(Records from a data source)
+ + + +

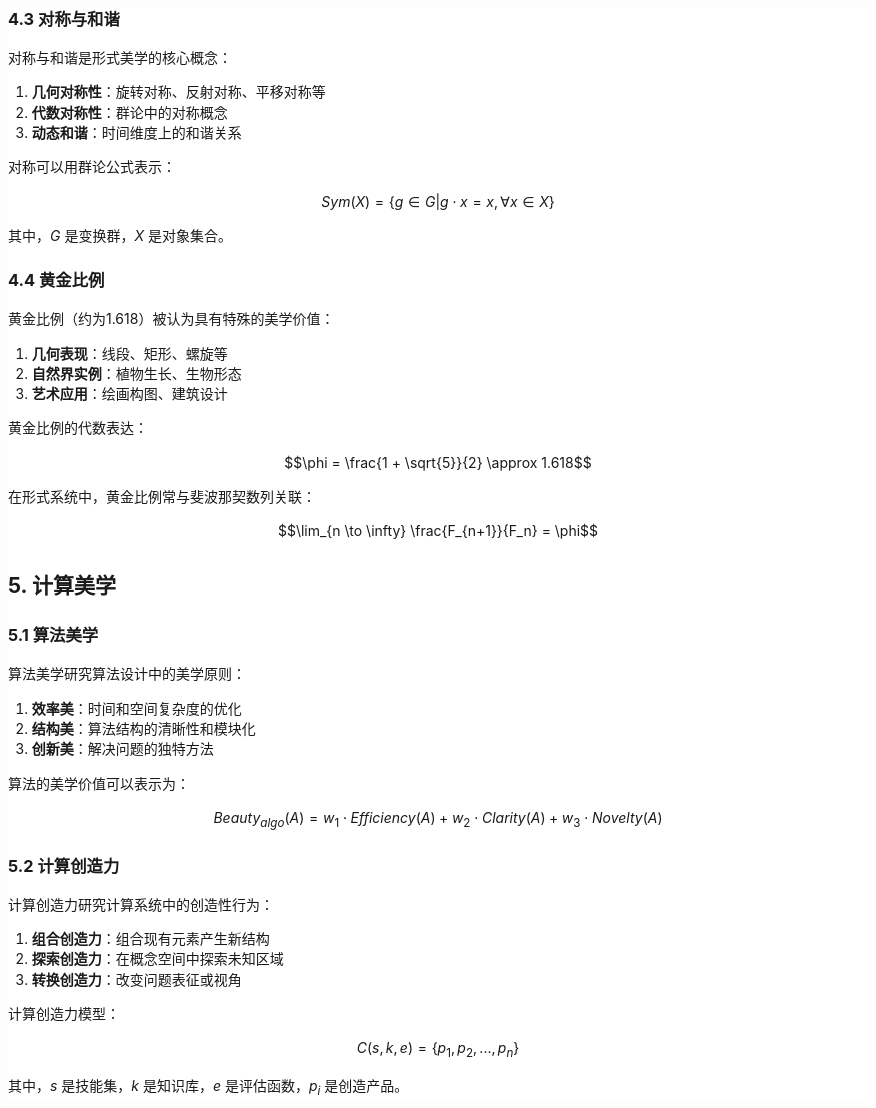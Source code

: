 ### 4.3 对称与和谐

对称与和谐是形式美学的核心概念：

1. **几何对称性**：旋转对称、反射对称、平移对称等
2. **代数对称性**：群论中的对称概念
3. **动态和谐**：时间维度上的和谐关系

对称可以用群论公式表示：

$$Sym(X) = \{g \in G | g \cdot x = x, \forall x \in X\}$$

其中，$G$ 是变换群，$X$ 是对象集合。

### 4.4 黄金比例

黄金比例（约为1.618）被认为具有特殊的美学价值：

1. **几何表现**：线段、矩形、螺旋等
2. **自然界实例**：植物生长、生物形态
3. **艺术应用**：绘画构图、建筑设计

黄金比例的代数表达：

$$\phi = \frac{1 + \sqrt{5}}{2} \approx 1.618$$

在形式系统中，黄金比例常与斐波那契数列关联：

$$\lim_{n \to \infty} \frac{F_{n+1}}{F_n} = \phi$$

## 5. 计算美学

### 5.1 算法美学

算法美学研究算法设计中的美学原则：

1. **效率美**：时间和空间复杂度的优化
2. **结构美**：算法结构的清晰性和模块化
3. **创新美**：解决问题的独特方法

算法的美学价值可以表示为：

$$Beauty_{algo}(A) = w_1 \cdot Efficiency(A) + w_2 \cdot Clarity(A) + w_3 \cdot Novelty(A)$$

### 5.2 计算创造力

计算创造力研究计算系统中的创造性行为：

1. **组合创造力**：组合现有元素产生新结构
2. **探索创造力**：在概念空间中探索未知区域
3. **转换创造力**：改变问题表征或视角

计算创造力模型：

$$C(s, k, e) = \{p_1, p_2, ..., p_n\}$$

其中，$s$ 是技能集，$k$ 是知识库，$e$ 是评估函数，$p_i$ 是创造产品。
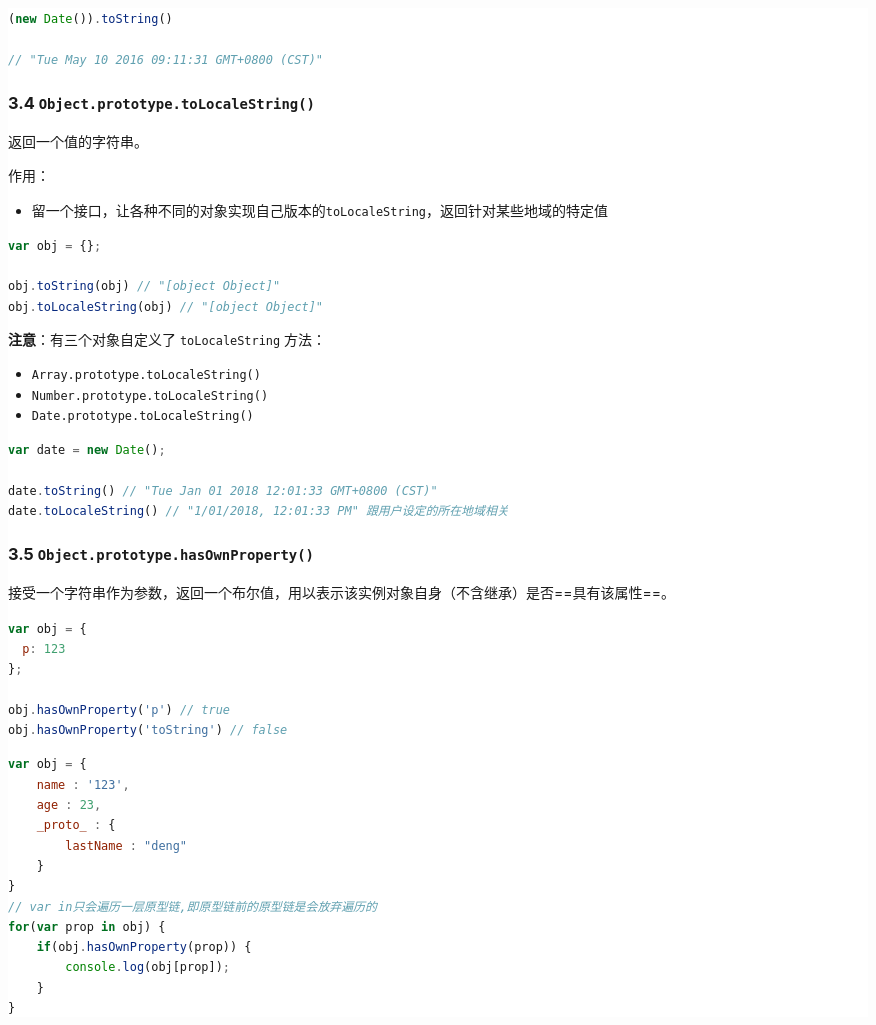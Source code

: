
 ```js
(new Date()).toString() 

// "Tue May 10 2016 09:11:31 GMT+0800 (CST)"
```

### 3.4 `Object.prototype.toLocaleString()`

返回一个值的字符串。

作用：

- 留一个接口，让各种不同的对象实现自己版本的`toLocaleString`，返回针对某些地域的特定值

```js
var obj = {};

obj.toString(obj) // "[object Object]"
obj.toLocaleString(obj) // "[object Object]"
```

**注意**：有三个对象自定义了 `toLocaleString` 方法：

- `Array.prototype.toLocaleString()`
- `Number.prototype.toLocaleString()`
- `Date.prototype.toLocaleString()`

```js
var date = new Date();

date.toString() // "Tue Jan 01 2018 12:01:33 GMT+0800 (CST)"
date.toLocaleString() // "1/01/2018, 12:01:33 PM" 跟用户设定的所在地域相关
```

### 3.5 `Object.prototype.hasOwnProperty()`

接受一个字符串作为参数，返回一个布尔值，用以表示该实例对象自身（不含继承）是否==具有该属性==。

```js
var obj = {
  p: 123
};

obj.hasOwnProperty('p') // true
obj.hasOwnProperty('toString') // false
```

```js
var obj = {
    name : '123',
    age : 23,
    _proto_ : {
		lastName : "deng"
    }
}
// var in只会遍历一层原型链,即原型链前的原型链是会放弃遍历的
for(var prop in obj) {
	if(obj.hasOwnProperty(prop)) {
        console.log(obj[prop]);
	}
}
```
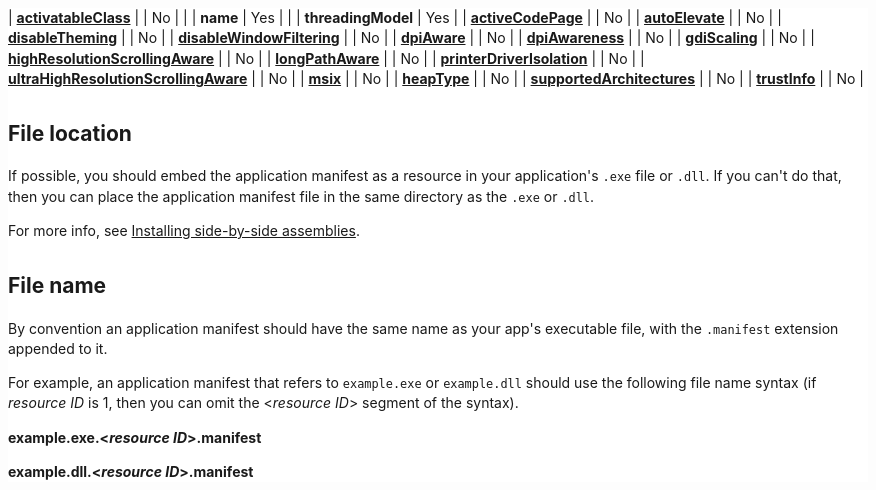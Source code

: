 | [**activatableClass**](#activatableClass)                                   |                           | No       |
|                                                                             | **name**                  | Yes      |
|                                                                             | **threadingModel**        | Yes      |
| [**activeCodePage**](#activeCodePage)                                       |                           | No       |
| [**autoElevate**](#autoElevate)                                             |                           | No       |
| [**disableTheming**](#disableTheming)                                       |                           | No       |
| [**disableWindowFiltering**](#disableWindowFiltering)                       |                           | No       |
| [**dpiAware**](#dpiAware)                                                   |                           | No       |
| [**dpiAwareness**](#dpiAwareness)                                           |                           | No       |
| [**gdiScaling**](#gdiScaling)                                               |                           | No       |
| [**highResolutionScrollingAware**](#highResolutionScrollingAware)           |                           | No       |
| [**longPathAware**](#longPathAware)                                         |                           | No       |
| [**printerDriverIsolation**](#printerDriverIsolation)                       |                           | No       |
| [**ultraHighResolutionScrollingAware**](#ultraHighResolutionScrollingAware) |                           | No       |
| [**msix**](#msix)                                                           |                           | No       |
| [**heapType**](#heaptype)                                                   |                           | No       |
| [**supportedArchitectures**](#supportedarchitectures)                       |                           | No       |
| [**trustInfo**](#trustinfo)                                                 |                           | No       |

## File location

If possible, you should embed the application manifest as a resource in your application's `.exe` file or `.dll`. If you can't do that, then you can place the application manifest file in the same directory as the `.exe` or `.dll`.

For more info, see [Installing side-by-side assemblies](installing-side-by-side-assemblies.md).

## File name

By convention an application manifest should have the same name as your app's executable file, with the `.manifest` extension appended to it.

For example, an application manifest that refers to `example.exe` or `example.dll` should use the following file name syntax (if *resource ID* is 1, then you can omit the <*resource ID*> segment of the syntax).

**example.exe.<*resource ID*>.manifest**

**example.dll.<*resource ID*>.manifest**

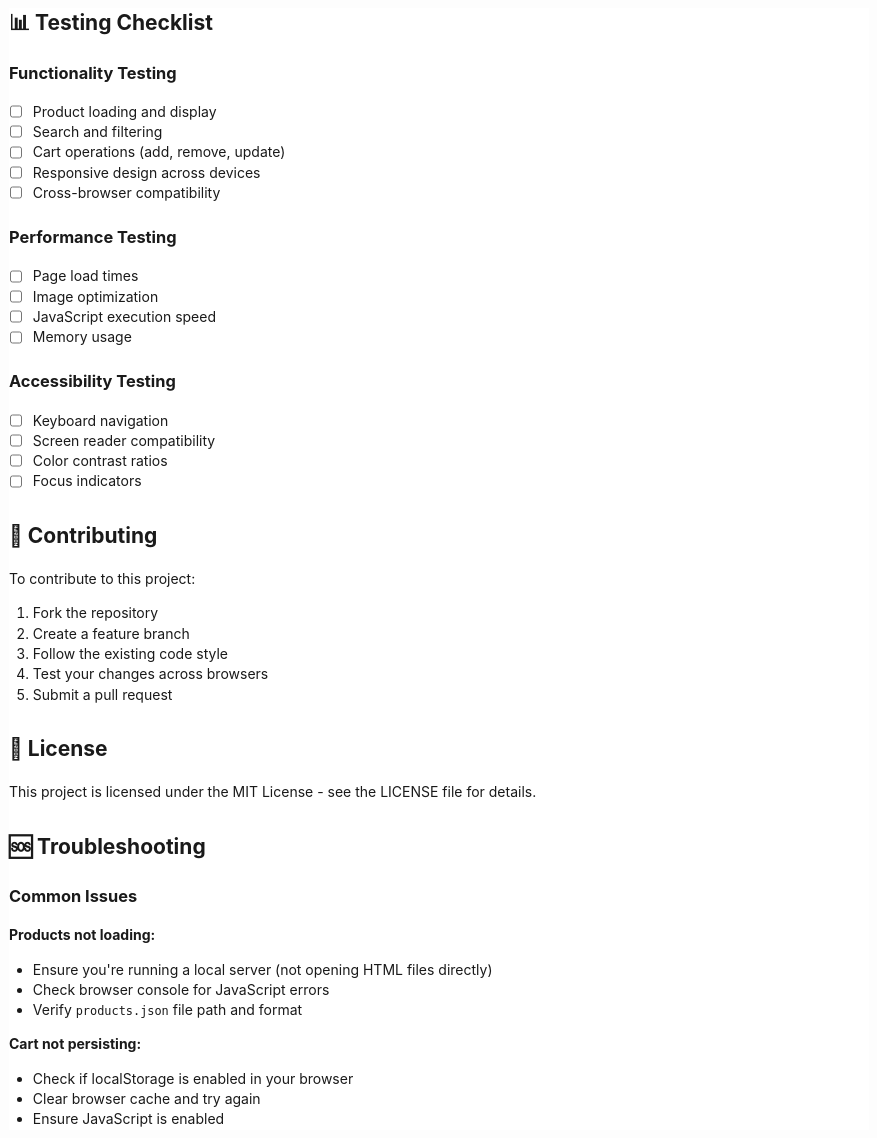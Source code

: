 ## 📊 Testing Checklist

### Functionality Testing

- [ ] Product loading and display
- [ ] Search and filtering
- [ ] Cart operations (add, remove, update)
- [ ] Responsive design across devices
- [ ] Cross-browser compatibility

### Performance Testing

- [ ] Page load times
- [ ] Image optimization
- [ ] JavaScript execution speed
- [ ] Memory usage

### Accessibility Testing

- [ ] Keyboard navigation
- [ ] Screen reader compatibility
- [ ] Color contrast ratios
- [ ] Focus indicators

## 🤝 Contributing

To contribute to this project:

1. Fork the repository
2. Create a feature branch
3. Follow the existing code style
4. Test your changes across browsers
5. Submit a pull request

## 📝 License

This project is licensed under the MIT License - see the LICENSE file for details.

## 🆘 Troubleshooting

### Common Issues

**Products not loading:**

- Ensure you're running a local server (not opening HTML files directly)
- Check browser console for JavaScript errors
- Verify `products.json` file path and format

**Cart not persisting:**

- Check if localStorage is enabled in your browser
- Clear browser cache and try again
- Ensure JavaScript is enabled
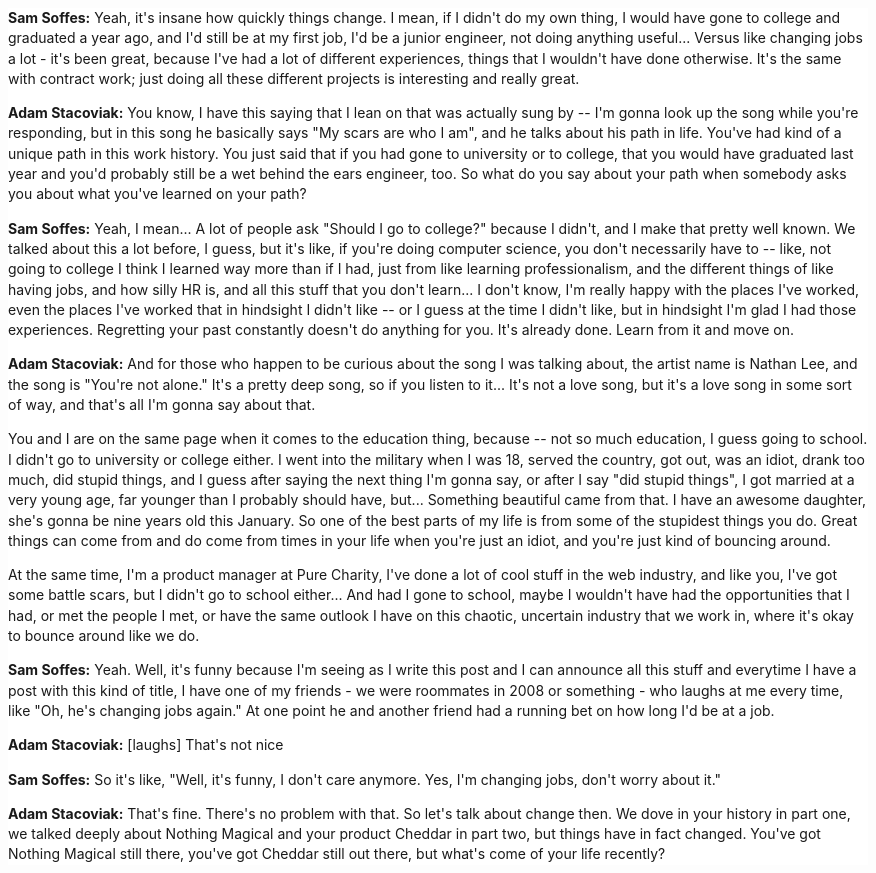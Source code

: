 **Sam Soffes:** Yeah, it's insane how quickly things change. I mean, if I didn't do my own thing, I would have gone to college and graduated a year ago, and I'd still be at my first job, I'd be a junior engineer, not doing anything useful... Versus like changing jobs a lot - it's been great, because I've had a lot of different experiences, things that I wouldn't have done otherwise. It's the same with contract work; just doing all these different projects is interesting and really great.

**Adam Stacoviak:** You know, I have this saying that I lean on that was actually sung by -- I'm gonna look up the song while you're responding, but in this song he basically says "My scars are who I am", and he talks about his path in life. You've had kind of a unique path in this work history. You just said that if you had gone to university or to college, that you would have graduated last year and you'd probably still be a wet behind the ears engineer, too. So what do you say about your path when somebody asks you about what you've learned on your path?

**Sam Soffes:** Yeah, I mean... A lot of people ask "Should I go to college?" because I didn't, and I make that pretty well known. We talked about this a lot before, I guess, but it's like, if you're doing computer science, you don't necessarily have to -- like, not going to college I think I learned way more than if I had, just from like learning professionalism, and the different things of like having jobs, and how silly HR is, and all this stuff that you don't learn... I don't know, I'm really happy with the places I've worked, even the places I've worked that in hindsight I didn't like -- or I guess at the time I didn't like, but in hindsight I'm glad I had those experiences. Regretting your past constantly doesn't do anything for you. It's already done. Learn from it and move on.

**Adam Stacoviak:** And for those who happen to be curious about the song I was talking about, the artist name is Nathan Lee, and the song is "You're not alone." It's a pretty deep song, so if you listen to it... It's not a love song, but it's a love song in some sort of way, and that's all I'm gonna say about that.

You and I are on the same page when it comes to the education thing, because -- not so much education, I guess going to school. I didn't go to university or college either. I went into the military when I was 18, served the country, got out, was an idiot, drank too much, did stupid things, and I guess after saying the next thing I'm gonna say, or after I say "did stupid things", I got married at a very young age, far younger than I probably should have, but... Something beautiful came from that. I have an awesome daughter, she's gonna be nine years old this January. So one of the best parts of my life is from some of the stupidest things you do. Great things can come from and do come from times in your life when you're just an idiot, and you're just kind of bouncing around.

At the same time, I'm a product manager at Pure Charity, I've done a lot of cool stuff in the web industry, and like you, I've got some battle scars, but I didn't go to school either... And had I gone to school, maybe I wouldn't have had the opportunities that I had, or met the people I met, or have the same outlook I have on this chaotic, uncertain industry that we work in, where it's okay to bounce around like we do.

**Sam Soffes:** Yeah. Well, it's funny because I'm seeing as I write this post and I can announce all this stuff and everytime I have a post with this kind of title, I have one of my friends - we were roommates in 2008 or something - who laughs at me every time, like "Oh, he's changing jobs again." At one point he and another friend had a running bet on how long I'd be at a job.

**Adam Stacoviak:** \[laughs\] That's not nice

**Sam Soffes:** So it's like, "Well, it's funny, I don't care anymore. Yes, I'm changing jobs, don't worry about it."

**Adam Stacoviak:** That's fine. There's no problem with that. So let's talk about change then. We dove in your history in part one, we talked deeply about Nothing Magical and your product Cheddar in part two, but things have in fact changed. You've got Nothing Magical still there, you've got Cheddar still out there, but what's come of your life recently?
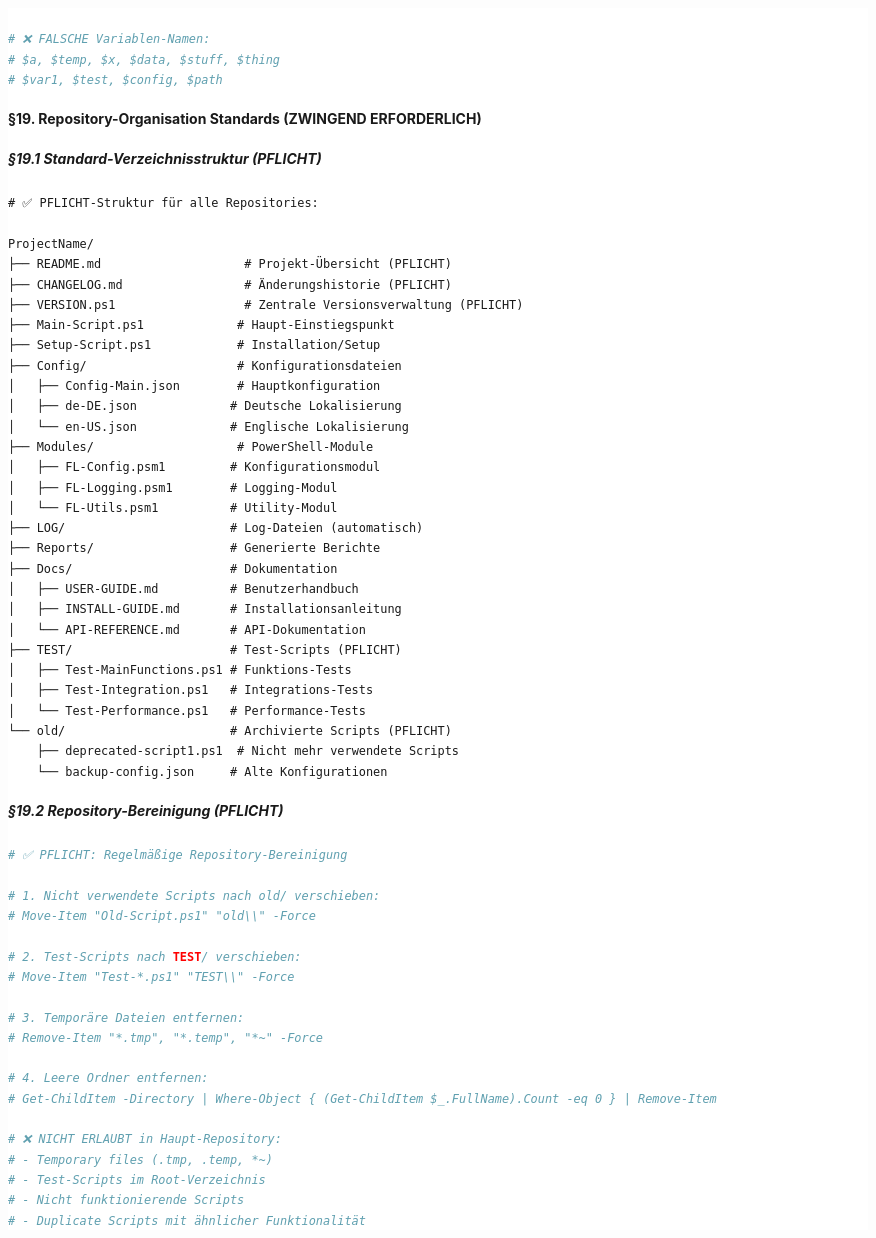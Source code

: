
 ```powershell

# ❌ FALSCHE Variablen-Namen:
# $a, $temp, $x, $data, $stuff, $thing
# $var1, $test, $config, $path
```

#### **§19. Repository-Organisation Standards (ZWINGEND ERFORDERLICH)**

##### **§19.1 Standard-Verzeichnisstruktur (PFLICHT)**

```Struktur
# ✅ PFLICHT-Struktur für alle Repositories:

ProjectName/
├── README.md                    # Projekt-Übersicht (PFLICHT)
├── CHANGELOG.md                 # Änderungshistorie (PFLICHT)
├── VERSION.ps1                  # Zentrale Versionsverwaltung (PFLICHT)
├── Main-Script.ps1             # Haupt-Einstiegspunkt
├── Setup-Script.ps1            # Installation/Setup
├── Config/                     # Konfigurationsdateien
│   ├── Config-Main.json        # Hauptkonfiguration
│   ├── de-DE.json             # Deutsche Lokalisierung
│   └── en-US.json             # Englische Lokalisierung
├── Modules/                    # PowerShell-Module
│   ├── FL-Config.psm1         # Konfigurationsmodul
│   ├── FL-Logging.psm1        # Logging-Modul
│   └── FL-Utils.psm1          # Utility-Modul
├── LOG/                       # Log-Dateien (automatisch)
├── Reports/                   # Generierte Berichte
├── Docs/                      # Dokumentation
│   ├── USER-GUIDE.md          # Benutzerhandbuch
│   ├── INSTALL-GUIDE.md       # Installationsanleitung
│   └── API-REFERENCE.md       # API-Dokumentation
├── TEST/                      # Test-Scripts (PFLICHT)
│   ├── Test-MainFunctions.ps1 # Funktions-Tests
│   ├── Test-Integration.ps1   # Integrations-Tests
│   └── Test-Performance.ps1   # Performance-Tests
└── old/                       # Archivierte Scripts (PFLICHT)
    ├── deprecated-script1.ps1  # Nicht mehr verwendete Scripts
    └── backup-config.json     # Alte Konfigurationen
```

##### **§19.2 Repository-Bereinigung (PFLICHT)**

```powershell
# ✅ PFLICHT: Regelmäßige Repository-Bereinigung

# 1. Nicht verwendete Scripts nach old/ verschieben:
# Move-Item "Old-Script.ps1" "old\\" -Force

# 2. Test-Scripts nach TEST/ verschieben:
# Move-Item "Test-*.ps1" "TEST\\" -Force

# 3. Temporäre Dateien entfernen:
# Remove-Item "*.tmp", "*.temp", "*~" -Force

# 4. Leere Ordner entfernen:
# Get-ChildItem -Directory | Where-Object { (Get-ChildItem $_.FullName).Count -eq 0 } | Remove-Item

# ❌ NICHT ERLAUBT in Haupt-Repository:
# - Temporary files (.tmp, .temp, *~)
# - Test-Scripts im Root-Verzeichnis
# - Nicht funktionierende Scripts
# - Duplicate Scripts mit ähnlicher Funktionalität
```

+ + + +

» Assigned task: Wherever "across" turns up in the records, copy the whole line.

» Exercise output:
- [ ] Responsive design across devices
4. Test your changes across browsers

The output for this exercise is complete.